All that God does in his sovereign election and predestination of otherwise hell-deserving sinners is so that his glory and his grace might be praised. That is his ultimate and decisive purpose.


What I’m going to say now, by way of conclusion, may sound inconsistent with everything I’ve just said about Romans 8:28-9:13. But what may strike you and me as contradictory is perfectly true and consistent in the mind of God. And he is asking us to trust him with this mystery.


(1) Anyone and everyone who wants to embrace Jesus Christ in faith to receive the forgiveness of sins and eternal life may do so. Jesus himself said in John 6 that whoever comes to him he will never turn away or cast out.


(2) No one can come to Christ in faith unless the Father sovereignly draws or calls him/her.


(3) If you do not come to Christ in faith, you have no one to blame but yourself. No one is preventing you from believing in Jesus for salvation. No one is hindering you or coercing your will to say No to Christ.


(4) Therefore, no one goes to hell except those who deserve to. No one goes to heaven because they deserve to.


(5) God owes no one anything. That anyone should be elected to eternal life and called to faith in Christ is due entirely to the sovereign mercy and grace of God. If anyone is not elected to eternal life and not called to faith in Christ, they have not been treated unfairly or unjustly.

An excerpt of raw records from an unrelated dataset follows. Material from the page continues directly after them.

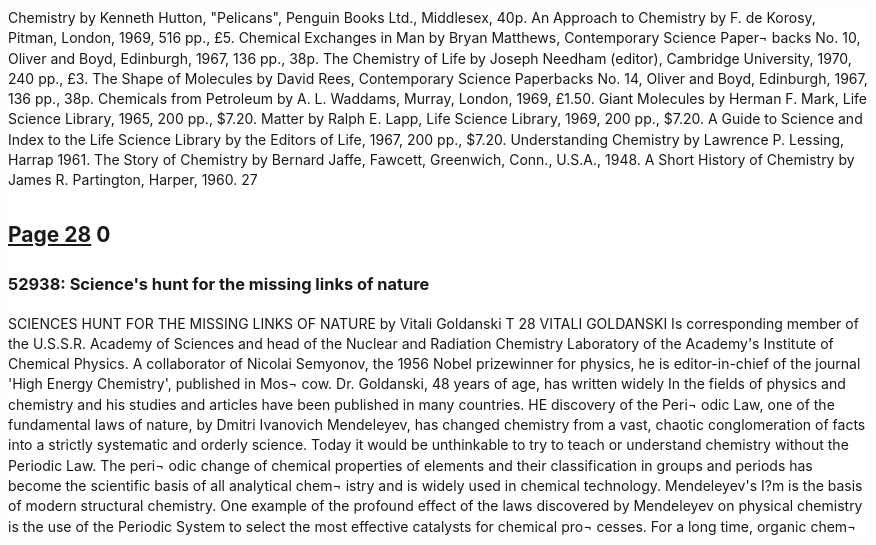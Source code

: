 Chemistry by Kenneth Hutton, "Pelicans", Penguin Books Ltd., Middlesex, 40p.
An Approach to Chemistry by F. de Korosy, Pitman, London, 1969, 516 pp., £5.
Chemical Exchanges in Man by Bryan Matthews, Contemporary Science Paper¬
backs No. 10, Oliver and Boyd, Edinburgh, 1967, 136 pp., 38p.
The Chemistry of Life by Joseph Needham (editor), Cambridge University, 1970,
240 pp., £3.
The Shape of Molecules by David Rees, Contemporary Science Paperbacks No. 14,
Oliver and Boyd, Edinburgh, 1967, 136 pp., 38p.
Chemicals from Petroleum by A. L. Waddams, Murray, London, 1969, £1.50.
Giant Molecules by Herman F. Mark, Life Science Library, 1965, 200 pp., $7.20.
Matter by Ralph E. Lapp, Life Science Library, 1969, 200 pp., $7.20.
A Guide to Science and Index to the Life Science Library by the Editors of Life,
1967, 200 pp., $7.20.
Understanding Chemistry by Lawrence P. Lessing, Harrap 1961.
The Story of Chemistry by Bernard Jaffe, Fawcett, Greenwich, Conn., U.S.A., 1948.
A Short History of Chemistry by James R. Partington, Harper, 1960.
27

## [Page 28](052935engo.pdf#page=28) 0

### 52938: Science's hunt for the missing links of nature

SCIENCES HUNT
FOR THE MISSING
LINKS OF NATURE
by Vitali Goldanski
T
28
VITALI GOLDANSKI Is corresponding member
of the U.S.S.R. Academy of Sciences and
head of the Nuclear and Radiation Chemistry
Laboratory of the Academy's Institute of
Chemical Physics. A collaborator of Nicolai
Semyonov, the 1956 Nobel prizewinner for
physics, he is editor-in-chief of the journal
'High Energy Chemistry', published in Mos¬
cow. Dr. Goldanski, 48 years of age, has
written widely In the fields of physics and
chemistry and his studies and articles have
been published in many countries.
HE discovery of the Peri¬
odic Law, one of the fundamental
laws of nature, by Dmitri Ivanovich
Mendeleyev, has changed chemistry
from a vast, chaotic conglomeration of
facts into a strictly systematic and
orderly science.
Today it would be unthinkable to
try to teach or understand chemistry
without the Periodic Law. The peri¬
odic change of chemical properties
of elements and their classification in
groups and periods has become the
scientific basis of all analytical chem¬
istry and is widely used in chemical
technology. Mendeleyev's I?m is the
basis of modern structural chemistry.
One example of the profound effect
of the laws discovered by Mendeleyev
on physical chemistry is the use of the
Periodic System to select the most
effective catalysts for chemical pro¬
cesses. For a long time, organic chem¬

God has simply chosen to leave them to their just deserts.


No one deserves to be foreknown, predestined, called, justified, and glorified. The only thing we all deserve is eternal damnation in hell. That any are foreknown and predestined is due entirely to the sovereign mercy of God. That some are left to themselves and suffer eternal damnation is entirely their own fault.